If one looks back 50 years, the return profile of stocks was much different. The expectation of an investor was that a material portion of their return would come in the form of dividends. Today, the combination of a much more greased pathway to scaling businesses, the advent of tax-efficient stock buybacks, and cultural acceptance of returns coming in the form of increased share prices over time versus more certain coupon payments has made stocks paying fat dividends a thing of the past.
If one looks at a low cost dividend stock ETF, Vanguard Dividend Appreciation Index, one will only find a paltry 1.9% dividend yield. It is mostly made up of the largest and most durable businesses – that have above average growth, but that pay out a minority of their earnings in the form of dividends.
To be sure, they also buy back stock, so the total shareholder yield is higher than 1.9%, but one can’t eat dinner on buybacks today.
If one looks at a more aggressive dividend fund, GQG Global Quality Dividend Fund, it sports a 5% dividend yield. More than tasty to satisfy a dividend focused equity investor. But under the hood, one sees that a number of highly cyclical businesses drive the distributions to shareholders:
Personally, I don’t feel strong conviction owning these sorts of businesses. That’s personal psychology versus data driven comparisons of what is most optimal for long term returns. But ignoring one’s psychology is recipe for freezing / making bad decisions when markets go south.
So can you have your cake and eat it? Do stocks exist that are high quality businesses, have a diversified set of products, and pay out the vast majority of earnings to investors? And that can grow organically despite paying out those earnings?
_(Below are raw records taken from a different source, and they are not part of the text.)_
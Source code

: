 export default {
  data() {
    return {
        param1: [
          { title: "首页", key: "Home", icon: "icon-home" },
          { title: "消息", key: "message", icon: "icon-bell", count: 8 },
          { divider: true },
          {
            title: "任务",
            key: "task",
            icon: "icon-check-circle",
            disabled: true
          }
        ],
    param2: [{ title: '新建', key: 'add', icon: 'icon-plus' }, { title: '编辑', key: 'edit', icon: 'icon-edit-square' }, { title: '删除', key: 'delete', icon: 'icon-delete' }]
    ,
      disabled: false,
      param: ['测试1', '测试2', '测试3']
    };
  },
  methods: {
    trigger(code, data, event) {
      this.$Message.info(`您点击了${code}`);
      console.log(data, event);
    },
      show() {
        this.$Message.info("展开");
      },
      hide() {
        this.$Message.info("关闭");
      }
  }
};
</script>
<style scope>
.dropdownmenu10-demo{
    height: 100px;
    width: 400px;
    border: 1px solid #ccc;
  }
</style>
To date, private asset managers are the only group of stocks I have found that fit the bill. They tend to have the following characteristics:
- Low debt or net cash positions
- Highly scalable business models with little incremental capital needed
- Locked-in revenue for years via long duration fund lives with no LP withdrawal rights
- Pay out somewhere between 30-100% of cash flow
- Run by management that tends to excel at efficient capital allocation
Generally speaking, I would expect companies with the above characteristics to trade at above average multiples. Alas, today for the most part they do not. My best guess as to why is:
- They generally invest in smaller / non-investment grade companies
- They generally utilize healthy amounts of leverage
- It’s a people business, and your advantage can walk out the door
Private asset managers can indeed fail as businesses. But the key thing to note is that given their revenue is locked in, if one pays a low enough multiple, one doesn’t really have to pay for future success.
Furthermore, certain private asset managers have captive funds that won’t leave if performance falters. Private asset managers have locked in captive funds via public BDCs, owned insurance vehicles, holding company assets, and more. This places a soft floor under which revenues can be underpinned.
As such, in my own personal decision making fork in whether to invest incremental public equity allocations to aggressive dividend funds versus additional private asset managers, I continue to lean towards the latter until something changes.
Note: This is not investment advice, do your own work.